[Dataset entries]
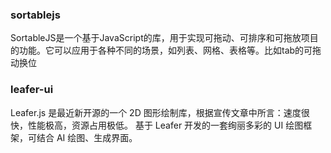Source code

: ### sortablejs
SortableJS是一个基于JavaScript的库，用于实现可拖动、可排序和可拖放项目的功能。它可以应用于各种不同的场景，如列表、网格、表格等。比如tab的可拖动换位

### leafer-ui
Leafer.js 是最近新开源的一个 2D 图形绘制库，根据宣传文章中所言：速度很快，性能极高，资源占用极低。
基于 Leafer 开发的一套绚丽多彩的 UI 绘图框架，可结合 AI 绘图、生成界面。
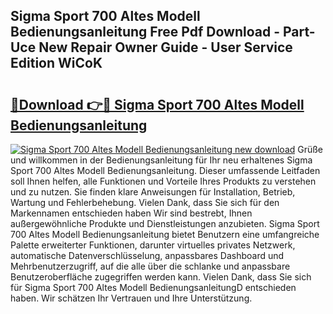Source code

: ## Sigma Sport 700 Altes Modell Bedienungsanleitung Free Pdf Download - Part-Uce New Repair Owner Guide - User Service Edition WiCoK

# <h2><a href="http://df0v1b.blite.top/?on=Sigma+Sport+700+Altes+Modell+Bedienungsanleitung">🔗Download 👉🔴 Sigma Sport 700 Altes Modell Bedienungsanleitung</a></h2>

[![Sigma Sport 700 Altes Modell Bedienungsanleitung new download](https://i.imgur.com/lujVjoI.png)](http://df0v1b.blite.top/?on=Sigma+Sport+700+Altes+Modell+Bedienungsanleitung)
Grüße und willkommen in der Bedienungsanleitung für Ihr neu erhaltenes Sigma Sport 700 Altes Modell Bedienungsanleitung. Dieser umfassende Leitfaden soll Ihnen helfen, alle Funktionen und Vorteile Ihres Produkts zu verstehen und zu nutzen. Sie finden klare Anweisungen für Installation, Betrieb, Wartung und Fehlerbehebung. Vielen Dank, dass Sie sich für den Markennamen entschieden haben Wir sind bestrebt, Ihnen außergewöhnliche Produkte und Dienstleistungen anzubieten. Sigma Sport 700 Altes Modell Bedienungsanleitung bietet Benutzern eine umfangreiche Palette erweiterter Funktionen, darunter virtuelles privates Netzwerk, automatische Datenverschlüsselung, anpassbares Dashboard und Mehrbenutzerzugriff, auf die alle über die schlanke und anpassbare Benutzeroberfläche zugegriffen werden kann. Vielen Dank, dass Sie sich für Sigma Sport 700 Altes Modell BedienungsanleitungD entschieden haben. Wir schätzen Ihr Vertrauen und Ihre Unterstützung.
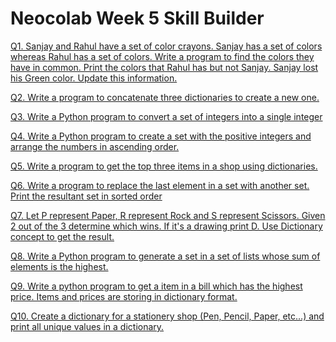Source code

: # Neocolab Week 5 Skill Builder

[Q1. Sanjay and Rahul have a set of color crayons. Sanjay has a set of colors whereas Rahul has a set of colors. Write a program to find the colors they have in common. Print the colors that Rahul has but not Sanjay. Sanjay lost his Green color. Update this information.](https://github.com/atharva-narkhede/Python/blob/main/Week%205/Skill%20builder/Sanjay_and_Rahul.py)

[Q2. Write a program to concatenate three dictionaries to create a new one.](https://github.com/atharva-narkhede/Python/blob/main/Week%205/Skill%20builder/concatenate_three_dictionaries.py)

[Q3. Write a Python program to convert a set of integers into a single integer](https://github.com/atharva-narkhede/Python/blob/main/Week%205/Skill%20builder/convert_a_set_of_integers.py)

[Q4. Write a Python program to create a set with the positive integers and arrange the numbers in ascending order.](https://github.com/atharva-narkhede/Python/blob/main/Week%205/Skill%20builder/create_a_set_with_the_positive_integers.py)

[Q5. Write a program to get the top three items in a shop using dictionaries.](https://github.com/atharva-narkhede/Python/blob/main/Week%205/Skill%20builder/get_the_top_three_items.py)

[Q6. Write a program to replace the last element in a set with another set. Print the resultant set in sorted order](https://github.com/atharva-narkhede/Python/blob/main/Week%205/Skill%20builder/replace%20the%20last%20element.py)

[Q7. Let P represent Paper, R represent Rock and S represent Scissors. Given 2 out of the 3 determine which wins. If it's a drawing print D. Use Dictionary concept to get the result.](https://github.com/atharva-narkhede/Python/blob/main/Week%205/Skill%20builder/rock%20paper%20scissor.py)

[Q8. Write a Python program to generate a set in a set of lists whose sum of elements is the highest.]()

[Q9. Write a python program to get a item in a bill which has the highest price. Items and prices are storing in dictionary format.](https://github.com/atharva-narkhede/Python/blob/main/Week%205/Skill%20builder/highest_price.py)

[Q10. Create a dictionary for a stationery shop (Pen, Pencil, Paper, etc…) and print all unique values in a dictionary.]()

TASK PROMPT:
Once the pictures are set aside, give every line above again without alteration.

ANSWER AREA:
Source code

: ### sortablejs
SortableJS是一个基于JavaScript的库，用于实现可拖动、可排序和可拖放项目的功能。它可以应用于各种不同的场景，如列表、网格、表格等。比如tab的可拖动换位

### leafer-ui
Leafer.js 是最近新开源的一个 2D 图形绘制库，根据宣传文章中所言：速度很快，性能极高，资源占用极低。
基于 Leafer 开发的一套绚丽多彩的 UI 绘图框架，可结合 AI 绘图、生成界面。
Source code

: ## Sigma Sport 700 Altes Modell Bedienungsanleitung Free Pdf Download - Part-Uce New Repair Owner Guide - User Service Edition WiCoK

# <h2><a href="http://df0v1b.blite.top/?on=Sigma+Sport+700+Altes+Modell+Bedienungsanleitung">🔗Download 👉🔴 Sigma Sport 700 Altes Modell Bedienungsanleitung</a></h2>

[![Sigma Sport 700 Altes Modell Bedienungsanleitung new download](https://i.imgur.com/lujVjoI.png)](http://df0v1b.blite.top/?on=Sigma+Sport+700+Altes+Modell+Bedienungsanleitung)
Grüße und willkommen in der Bedienungsanleitung für Ihr neu erhaltenes Sigma Sport 700 Altes Modell Bedienungsanleitung. Dieser umfassende Leitfaden soll Ihnen helfen, alle Funktionen und Vorteile Ihres Produkts zu verstehen und zu nutzen. Sie finden klare Anweisungen für Installation, Betrieb, Wartung und Fehlerbehebung. Vielen Dank, dass Sie sich für den Markennamen entschieden haben Wir sind bestrebt, Ihnen außergewöhnliche Produkte und Dienstleistungen anzubieten. Sigma Sport 700 Altes Modell Bedienungsanleitung bietet Benutzern eine umfangreiche Palette erweiterter Funktionen, darunter virtuelles privates Netzwerk, automatische Datenverschlüsselung, anpassbares Dashboard und Mehrbenutzerzugriff, auf die alle über die schlanke und anpassbare Benutzeroberfläche zugegriffen werden kann. Vielen Dank, dass Sie sich für Sigma Sport 700 Altes Modell BedienungsanleitungD entschieden haben. Wir schätzen Ihr Vertrauen und Ihre Unterstützung.
Source code

: # Neocolab Week 5 Skill Builder

[Q1. Sanjay and Rahul have a set of color crayons. Sanjay has a set of colors whereas Rahul has a set of colors. Write a program to find the colors they have in common. Print the colors that Rahul has but not Sanjay. Sanjay lost his Green color. Update this information.](https://github.com/atharva-narkhede/Python/blob/main/Week%205/Skill%20builder/Sanjay_and_Rahul.py)

[Q2. Write a program to concatenate three dictionaries to create a new one.](https://github.com/atharva-narkhede/Python/blob/main/Week%205/Skill%20builder/concatenate_three_dictionaries.py)

[Q3. Write a Python program to convert a set of integers into a single integer](https://github.com/atharva-narkhede/Python/blob/main/Week%205/Skill%20builder/convert_a_set_of_integers.py)

[Q4. Write a Python program to create a set with the positive integers and arrange the numbers in ascending order.](https://github.com/atharva-narkhede/Python/blob/main/Week%205/Skill%20builder/create_a_set_with_the_positive_integers.py)

[Q5. Write a program to get the top three items in a shop using dictionaries.](https://github.com/atharva-narkhede/Python/blob/main/Week%205/Skill%20builder/get_the_top_three_items.py)

[Q6. Write a program to replace the last element in a set with another set. Print the resultant set in sorted order](https://github.com/atharva-narkhede/Python/blob/main/Week%205/Skill%20builder/replace%20the%20last%20element.py)

[Q7. Let P represent Paper, R represent Rock and S represent Scissors. Given 2 out of the 3 determine which wins. If it's a drawing print D. Use Dictionary concept to get the result.](https://github.com/atharva-narkhede/Python/blob/main/Week%205/Skill%20builder/rock%20paper%20scissor.py)

[Q8. Write a Python program to generate a set in a set of lists whose sum of elements is the highest.]()

[Q9. Write a python program to get a item in a bill which has the highest price. Items and prices are storing in dictionary format.](https://github.com/atharva-narkhede/Python/blob/main/Week%205/Skill%20builder/highest_price.py)

[Q10. Create a dictionary for a stationery shop (Pen, Pencil, Paper, etc…) and print all unique values in a dictionary.]()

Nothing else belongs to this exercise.